▸ **Input material**:
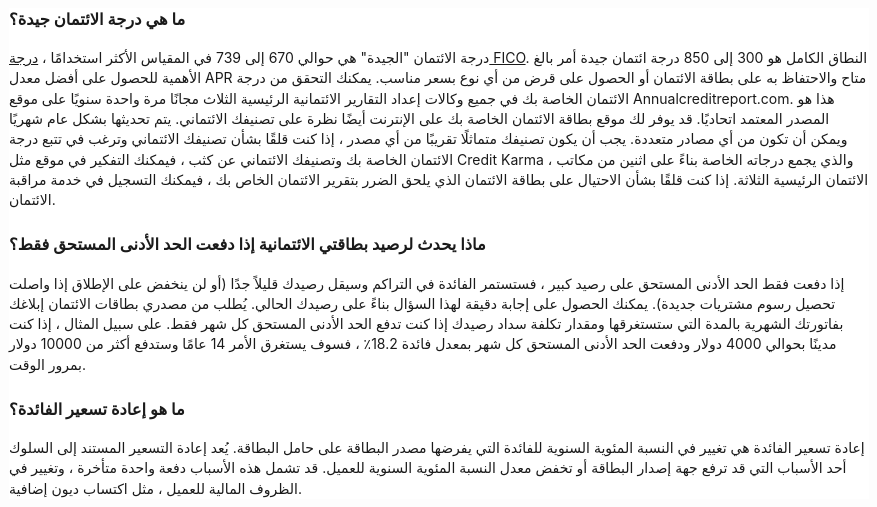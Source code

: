 ### ما هي درجة الائتمان جيدة؟

درجة الائتمان "الجيدة" هي حوالي 670 إلى 739 في المقياس الأكثر استخدامًا ، [درجة FICO](/ficoscore). النطاق الكامل هو 300 إلى 850 درجة ائتمان جيدة أمر بالغ الأهمية للحصول على أفضل معدل APR متاح والاحتفاظ به على بطاقة الائتمان أو الحصول على قرض من أي نوع بسعر مناسب. يمكنك التحقق من درجة الائتمان الخاصة بك في جميع وكالات إعداد التقارير الائتمانية الرئيسية الثلاث مجانًا مرة واحدة سنويًا على موقع Annualcreditreport.com. هذا هو المصدر المعتمد اتحاديًا. قد يوفر لك موقع بطاقة الائتمان الخاصة بك على الإنترنت أيضًا نظرة على تصنيفك الائتماني. يتم تحديثها بشكل عام شهريًا ويمكن أن تكون من أي مصادر متعددة. يجب أن يكون تصنيفك متماثلًا تقريبًا من أي مصدر ، إذا كنت قلقًا بشأن تصنيفك الائتماني وترغب في تتبع درجة الائتمان الخاصة بك وتصنيفك الائتماني عن كثب ، فيمكنك التفكير في موقع مثل Credit Karma ، والذي يجمع درجاته الخاصة بناءً على اثنين من مكاتب الائتمان الرئيسية الثلاثة. إذا كنت قلقًا بشأن الاحتيال على بطاقة الائتمان الذي يلحق الضرر بتقرير الائتمان الخاص بك ، فيمكنك التسجيل في خدمة مراقبة الائتمان.

### ماذا يحدث لرصيد بطاقتي الائتمانية إذا دفعت الحد الأدنى المستحق فقط؟

إذا دفعت فقط الحد الأدنى المستحق على رصيد كبير ، فستستمر الفائدة في التراكم وسيقل رصيدك قليلاً جدًا (أو لن ينخفض على الإطلاق إذا واصلت تحصيل رسوم مشتريات جديدة). يمكنك الحصول على إجابة دقيقة لهذا السؤال بناءً على رصيدك الحالي. يُطلب من مصدري بطاقات الائتمان إبلاغك بفاتورتك الشهرية بالمدة التي ستستغرقها ومقدار تكلفة سداد رصيدك إذا كنت تدفع الحد الأدنى المستحق كل شهر فقط. على سبيل المثال ، إذا كنت مدينًا بحوالي 4000 دولار ودفعت الحد الأدنى المستحق كل شهر بمعدل فائدة 18.2٪ ، فسوف يستغرق الأمر 14 عامًا وستدفع أكثر من 10000 دولار بمرور الوقت.

### ما هو إعادة تسعير الفائدة؟

إعادة تسعير الفائدة هي تغيير في النسبة المئوية السنوية للفائدة التي يفرضها مصدر البطاقة على حامل البطاقة. يُعد إعادة التسعير المستند إلى السلوك أحد الأسباب التي قد ترفع جهة إصدار البطاقة أو تخفض معدل النسبة المئوية السنوية للعميل. قد تشمل هذه الأسباب دفعة واحدة متأخرة ، وتغيير في الظروف المالية للعميل ، مثل اكتساب ديون إضافية.

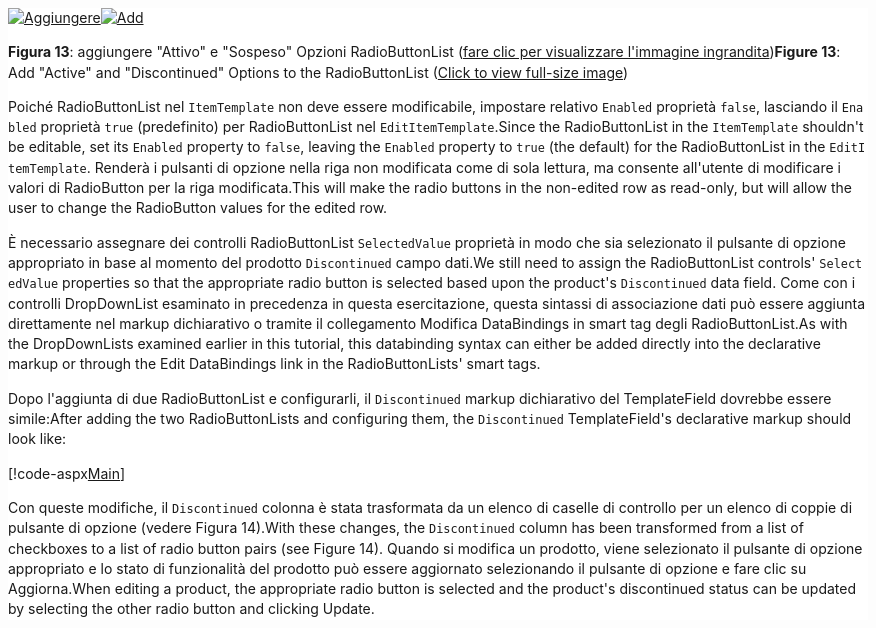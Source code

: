 
<span data-ttu-id="f9497-251">[![Aggiungere](customizing-the-data-modification-interface-cs/_static/image38.png)](customizing-the-data-modification-interface-cs/_static/image37.png)</span><span class="sxs-lookup"><span data-stu-id="f9497-251">[![Add](customizing-the-data-modification-interface-cs/_static/image38.png)](customizing-the-data-modification-interface-cs/_static/image37.png)</span></span>

<span data-ttu-id="f9497-252">**Figura 13**: aggiungere "Attivo" e "Sospeso" Opzioni RadioButtonList ([fare clic per visualizzare l'immagine ingrandita](customizing-the-data-modification-interface-cs/_static/image39.png))</span><span class="sxs-lookup"><span data-stu-id="f9497-252">**Figure 13**: Add "Active" and "Discontinued" Options to the RadioButtonList ([Click to view full-size image](customizing-the-data-modification-interface-cs/_static/image39.png))</span></span>


<span data-ttu-id="f9497-253">Poiché RadioButtonList nel `ItemTemplate` non deve essere modificabile, impostare relativo `Enabled` proprietà `false`, lasciando il `Enabled` proprietà `true` (predefinito) per RadioButtonList nel `EditItemTemplate`.</span><span class="sxs-lookup"><span data-stu-id="f9497-253">Since the RadioButtonList in the `ItemTemplate` shouldn't be editable, set its `Enabled` property to `false`, leaving the `Enabled` property to `true` (the default) for the RadioButtonList in the `EditItemTemplate`.</span></span> <span data-ttu-id="f9497-254">Renderà i pulsanti di opzione nella riga non modificata come di sola lettura, ma consente all'utente di modificare i valori di RadioButton per la riga modificata.</span><span class="sxs-lookup"><span data-stu-id="f9497-254">This will make the radio buttons in the non-edited row as read-only, but will allow the user to change the RadioButton values for the edited row.</span></span>

<span data-ttu-id="f9497-255">È necessario assegnare dei controlli RadioButtonList `SelectedValue` proprietà in modo che sia selezionato il pulsante di opzione appropriato in base al momento del prodotto `Discontinued` campo dati.</span><span class="sxs-lookup"><span data-stu-id="f9497-255">We still need to assign the RadioButtonList controls' `SelectedValue` properties so that the appropriate radio button is selected based upon the product's `Discontinued` data field.</span></span> <span data-ttu-id="f9497-256">Come con i controlli DropDownList esaminato in precedenza in questa esercitazione, questa sintassi di associazione dati può essere aggiunta direttamente nel markup dichiarativo o tramite il collegamento Modifica DataBindings in smart tag degli RadioButtonList.</span><span class="sxs-lookup"><span data-stu-id="f9497-256">As with the DropDownLists examined earlier in this tutorial, this databinding syntax can either be added directly into the declarative markup or through the Edit DataBindings link in the RadioButtonLists' smart tags.</span></span>

<span data-ttu-id="f9497-257">Dopo l'aggiunta di due RadioButtonList e configurarli, il `Discontinued` markup dichiarativo del TemplateField dovrebbe essere simile:</span><span class="sxs-lookup"><span data-stu-id="f9497-257">After adding the two RadioButtonLists and configuring them, the `Discontinued` TemplateField's declarative markup should look like:</span></span>


[!code-aspx[Main](customizing-the-data-modification-interface-cs/samples/sample7.aspx)]

<span data-ttu-id="f9497-258">Con queste modifiche, il `Discontinued` colonna è stata trasformata da un elenco di caselle di controllo per un elenco di coppie di pulsante di opzione (vedere Figura 14).</span><span class="sxs-lookup"><span data-stu-id="f9497-258">With these changes, the `Discontinued` column has been transformed from a list of checkboxes to a list of radio button pairs (see Figure 14).</span></span> <span data-ttu-id="f9497-259">Quando si modifica un prodotto, viene selezionato il pulsante di opzione appropriato e lo stato di funzionalità del prodotto può essere aggiornato selezionando il pulsante di opzione e fare clic su Aggiorna.</span><span class="sxs-lookup"><span data-stu-id="f9497-259">When editing a product, the appropriate radio button is selected and the product's discontinued status can be updated by selecting the other radio button and clicking Update.</span></span>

▸ **Description of the task**: Please repeat every line of the material above exactly and without its pictures.

▸ **Solution to this task**:
Source code

: ### ما هي درجة الائتمان جيدة؟

درجة الائتمان "الجيدة" هي حوالي 670 إلى 739 في المقياس الأكثر استخدامًا ، [درجة FICO](/ficoscore). النطاق الكامل هو 300 إلى 850 درجة ائتمان جيدة أمر بالغ الأهمية للحصول على أفضل معدل APR متاح والاحتفاظ به على بطاقة الائتمان أو الحصول على قرض من أي نوع بسعر مناسب. يمكنك التحقق من درجة الائتمان الخاصة بك في جميع وكالات إعداد التقارير الائتمانية الرئيسية الثلاث مجانًا مرة واحدة سنويًا على موقع Annualcreditreport.com. هذا هو المصدر المعتمد اتحاديًا. قد يوفر لك موقع بطاقة الائتمان الخاصة بك على الإنترنت أيضًا نظرة على تصنيفك الائتماني. يتم تحديثها بشكل عام شهريًا ويمكن أن تكون من أي مصادر متعددة. يجب أن يكون تصنيفك متماثلًا تقريبًا من أي مصدر ، إذا كنت قلقًا بشأن تصنيفك الائتماني وترغب في تتبع درجة الائتمان الخاصة بك وتصنيفك الائتماني عن كثب ، فيمكنك التفكير في موقع مثل Credit Karma ، والذي يجمع درجاته الخاصة بناءً على اثنين من مكاتب الائتمان الرئيسية الثلاثة. إذا كنت قلقًا بشأن الاحتيال على بطاقة الائتمان الذي يلحق الضرر بتقرير الائتمان الخاص بك ، فيمكنك التسجيل في خدمة مراقبة الائتمان.

### ماذا يحدث لرصيد بطاقتي الائتمانية إذا دفعت الحد الأدنى المستحق فقط؟

إذا دفعت فقط الحد الأدنى المستحق على رصيد كبير ، فستستمر الفائدة في التراكم وسيقل رصيدك قليلاً جدًا (أو لن ينخفض على الإطلاق إذا واصلت تحصيل رسوم مشتريات جديدة). يمكنك الحصول على إجابة دقيقة لهذا السؤال بناءً على رصيدك الحالي. يُطلب من مصدري بطاقات الائتمان إبلاغك بفاتورتك الشهرية بالمدة التي ستستغرقها ومقدار تكلفة سداد رصيدك إذا كنت تدفع الحد الأدنى المستحق كل شهر فقط. على سبيل المثال ، إذا كنت مدينًا بحوالي 4000 دولار ودفعت الحد الأدنى المستحق كل شهر بمعدل فائدة 18.2٪ ، فسوف يستغرق الأمر 14 عامًا وستدفع أكثر من 10000 دولار بمرور الوقت.

### ما هو إعادة تسعير الفائدة؟

إعادة تسعير الفائدة هي تغيير في النسبة المئوية السنوية للفائدة التي يفرضها مصدر البطاقة على حامل البطاقة. يُعد إعادة التسعير المستند إلى السلوك أحد الأسباب التي قد ترفع جهة إصدار البطاقة أو تخفض معدل النسبة المئوية السنوية للعميل. قد تشمل هذه الأسباب دفعة واحدة متأخرة ، وتغيير في الظروف المالية للعميل ، مثل اكتساب ديون إضافية.

Source code

: 
<span data-ttu-id="f9497-251">[![Aggiungere](customizing-the-data-modification-interface-cs/_static/image38.png)](customizing-the-data-modification-interface-cs/_static/image37.png)</span><span class="sxs-lookup"><span data-stu-id="f9497-251">[![Add](customizing-the-data-modification-interface-cs/_static/image38.png)](customizing-the-data-modification-interface-cs/_static/image37.png)</span></span>

<span data-ttu-id="f9497-252">**Figura 13**: aggiungere "Attivo" e "Sospeso" Opzioni RadioButtonList ([fare clic per visualizzare l'immagine ingrandita](customizing-the-data-modification-interface-cs/_static/image39.png))</span><span class="sxs-lookup"><span data-stu-id="f9497-252">**Figure 13**: Add "Active" and "Discontinued" Options to the RadioButtonList ([Click to view full-size image](customizing-the-data-modification-interface-cs/_static/image39.png))</span></span>


<span data-ttu-id="f9497-253">Poiché RadioButtonList nel `ItemTemplate` non deve essere modificabile, impostare relativo `Enabled` proprietà `false`, lasciando il `Enabled` proprietà `true` (predefinito) per RadioButtonList nel `EditItemTemplate`.</span><span class="sxs-lookup"><span data-stu-id="f9497-253">Since the RadioButtonList in the `ItemTemplate` shouldn't be editable, set its `Enabled` property to `false`, leaving the `Enabled` property to `true` (the default) for the RadioButtonList in the `EditItemTemplate`.</span></span> <span data-ttu-id="f9497-254">Renderà i pulsanti di opzione nella riga non modificata come di sola lettura, ma consente all'utente di modificare i valori di RadioButton per la riga modificata.</span><span class="sxs-lookup"><span data-stu-id="f9497-254">This will make the radio buttons in the non-edited row as read-only, but will allow the user to change the RadioButton values for the edited row.</span></span>

<span data-ttu-id="f9497-255">È necessario assegnare dei controlli RadioButtonList `SelectedValue` proprietà in modo che sia selezionato il pulsante di opzione appropriato in base al momento del prodotto `Discontinued` campo dati.</span><span class="sxs-lookup"><span data-stu-id="f9497-255">We still need to assign the RadioButtonList controls' `SelectedValue` properties so that the appropriate radio button is selected based upon the product's `Discontinued` data field.</span></span> <span data-ttu-id="f9497-256">Come con i controlli DropDownList esaminato in precedenza in questa esercitazione, questa sintassi di associazione dati può essere aggiunta direttamente nel markup dichiarativo o tramite il collegamento Modifica DataBindings in smart tag degli RadioButtonList.</span><span class="sxs-lookup"><span data-stu-id="f9497-256">As with the DropDownLists examined earlier in this tutorial, this databinding syntax can either be added directly into the declarative markup or through the Edit DataBindings link in the RadioButtonLists' smart tags.</span></span>

<span data-ttu-id="f9497-257">Dopo l'aggiunta di due RadioButtonList e configurarli, il `Discontinued` markup dichiarativo del TemplateField dovrebbe essere simile:</span><span class="sxs-lookup"><span data-stu-id="f9497-257">After adding the two RadioButtonLists and configuring them, the `Discontinued` TemplateField's declarative markup should look like:</span></span>


[!code-aspx[Main](customizing-the-data-modification-interface-cs/samples/sample7.aspx)]

<span data-ttu-id="f9497-258">Con queste modifiche, il `Discontinued` colonna è stata trasformata da un elenco di caselle di controllo per un elenco di coppie di pulsante di opzione (vedere Figura 14).</span><span class="sxs-lookup"><span data-stu-id="f9497-258">With these changes, the `Discontinued` column has been transformed from a list of checkboxes to a list of radio button pairs (see Figure 14).</span></span> <span data-ttu-id="f9497-259">Quando si modifica un prodotto, viene selezionato il pulsante di opzione appropriato e lo stato di funzionalità del prodotto può essere aggiornato selezionando il pulsante di opzione e fare clic su Aggiorna.</span><span class="sxs-lookup"><span data-stu-id="f9497-259">When editing a product, the appropriate radio button is selected and the product's discontinued status can be updated by selecting the other radio button and clicking Update.</span></span>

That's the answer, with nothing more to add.